8-19. That was the Washington Mystics' clutch record in 2025. Worst in the league. Twelfth of twelve teams in clutch net rating. Their fourth-quarter PPG of 17.7 was last in the league. Their fourth-quarter net rating was -2.4, also last in the league. By every quarter-by-quarter metric the WNBA tracks, the 2025 Mystics could not close.
Last night they closed. On the road. In the loudest building any of these players had ever played in. Down by one with thirty-two seconds to go. They got to the line twice and went four-for-four. Final 68-65, Mystics over Tempo.
I watched the second half three times. Here is what the film shows.
First, what changed for Washington. Two specific things.
Lauren Betts, the No. 4 overall pick from UCLA, played twenty-one minutes and grabbed seven rebounds in the second half alone. The 2025 Mystics did not have Betts. The 2025 Mystics' frontcourt was Stefanie Dolson, Aaliyah Edwards in limited minutes, and Shakira Austin playing more center than her body wanted to. Adding a 6-foot-7 rookie who can hold position in the post fundamentally changes Washington's late-game defense.
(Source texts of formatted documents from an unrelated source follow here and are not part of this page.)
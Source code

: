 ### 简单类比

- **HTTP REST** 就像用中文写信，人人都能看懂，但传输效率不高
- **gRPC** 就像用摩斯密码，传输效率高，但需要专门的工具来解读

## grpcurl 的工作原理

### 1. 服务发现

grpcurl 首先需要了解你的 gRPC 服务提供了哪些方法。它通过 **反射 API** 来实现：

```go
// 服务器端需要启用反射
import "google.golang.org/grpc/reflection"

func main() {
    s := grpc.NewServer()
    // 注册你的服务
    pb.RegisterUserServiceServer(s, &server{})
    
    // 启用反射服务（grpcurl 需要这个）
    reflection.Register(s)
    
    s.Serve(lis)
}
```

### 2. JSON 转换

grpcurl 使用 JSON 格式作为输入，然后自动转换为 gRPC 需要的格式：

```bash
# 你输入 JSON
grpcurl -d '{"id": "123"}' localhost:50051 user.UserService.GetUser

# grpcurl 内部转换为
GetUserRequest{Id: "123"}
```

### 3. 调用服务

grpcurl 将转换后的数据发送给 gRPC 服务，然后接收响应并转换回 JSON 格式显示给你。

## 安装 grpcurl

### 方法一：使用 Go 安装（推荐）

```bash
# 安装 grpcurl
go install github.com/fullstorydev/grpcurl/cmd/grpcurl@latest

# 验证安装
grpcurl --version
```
On the Tempo's final possession, Betts was the help-side defender on Mabrey's drive to the elbow. Mabrey kicked it out instead of taking the contested mid-range she had taken three times in the second half. The kickout went to Juskaite in the corner. The shot did not fall.
Kiki Iriafen, in her second WNBA season, finished with ten rebounds. Six of them came in the fourth quarter. The 2025 Mystics had no second-year forward who rebounded at this rate. Iriafen's offensive rebounding alone forced Toronto to spend two extra possessions per quarter scrambling for second chances. That cost the Tempo in tempo (no pun) and in rest minutes for Fagbenle and Harrison, both of whom looked gassed by the eight-minute mark of the fourth quarter.
So the fundamental tactical question is not "how did the Mystics close?" It is "is the 2026 Mystics frontcourt actually capable of being a good defensive frontcourt?" The film says yes. The 2025 sample we used to build their scouting profile says no. The model has the same problem we wrote about today with Las Vegas: when a team adds rookies and young pieces who change their defensive identity, the prior is wrong until we have ten games of new data.
Now what changed for Toronto. Or what did not change.
The Tempo finished with eleven turnovers, which is a reasonable number. They finished with twenty-four assists on twenty-six made baskets, which is excellent ball movement. They got 79 percent of their shots from inside the arc or above the break, which is a healthy shot diet. The shape of the offense is right.
What is wrong is the closing time execution.
In the final two minutes, the Tempo ran four offensive possessions. Three of them ended in mid-range jumpers. Mabrey took two of those. Sykes took one. The fourth ended in the Juskaite corner three on a five-out set after Mabrey kicked out. Brondello said postgame the team "held the ball too long" and "forced too many mid-rangers." That is correct. The mid-range diet in clutch is what 2025 Mystics did to themselves. The Tempo just did it to themselves on opening night.
The five-out set is interesting. Brondello's Liberty teams ran some five-out concepts in their final season, but never as the primary set in clutch. Running it down three with eight seconds is a desperation call. Toronto's actual late-game offense has no clear identity yet. They have Mabrey, who can create off the dribble. They have Sykes, who can shoot off catch. They have Allemand, who can run pick-and-roll. None of those three was used in a designed set on the final two possessions. They were instead used as four-out spacing while Mabrey or Sykes tried to win the possession individually.
The case for. Toronto held a championship-caliber Mystics frontcourt to 68 points. They were within a possession in the final ten seconds of their first regulation game. Brondello got real reps from twelve different players. The defensive principles are clearly being installed. None of those things should be possible for an expansion team in game one.
The concern. Toronto has no go-to clutch action. The mid-range diet in the final five minutes is not a diet you can win games on against Stewart or Wilson or Boston. The frontcourt cannot recover from offensive rebounds against any team with a real second-year forward, which is most teams. Both of those are coachable. Neither will be coached out by Sunday.
Verdict. Toronto is a real team in the way I wrote about them in the camp battles piece three weeks ago. They will compete most nights. They will lose tight games this month because they do not yet have a designed clutch set. They will figure that out by July. Until then, the late-game number to watch is total possessions in the final two minutes that end with a designed action versus possessions that end with one player trying to win it. Last night was 0-for-4 on the first metric. That is the number that needs to be three or four out of five by the All-Star break.
Sunday at New York. The Liberty will not need to close this one. The Tempo will not have a tactical lesson in clutch execution because the game will be decided by the second quarter. Watch the second-quarter rotation Brondello uses against the Liberty's bench. That is where the next round of film will be.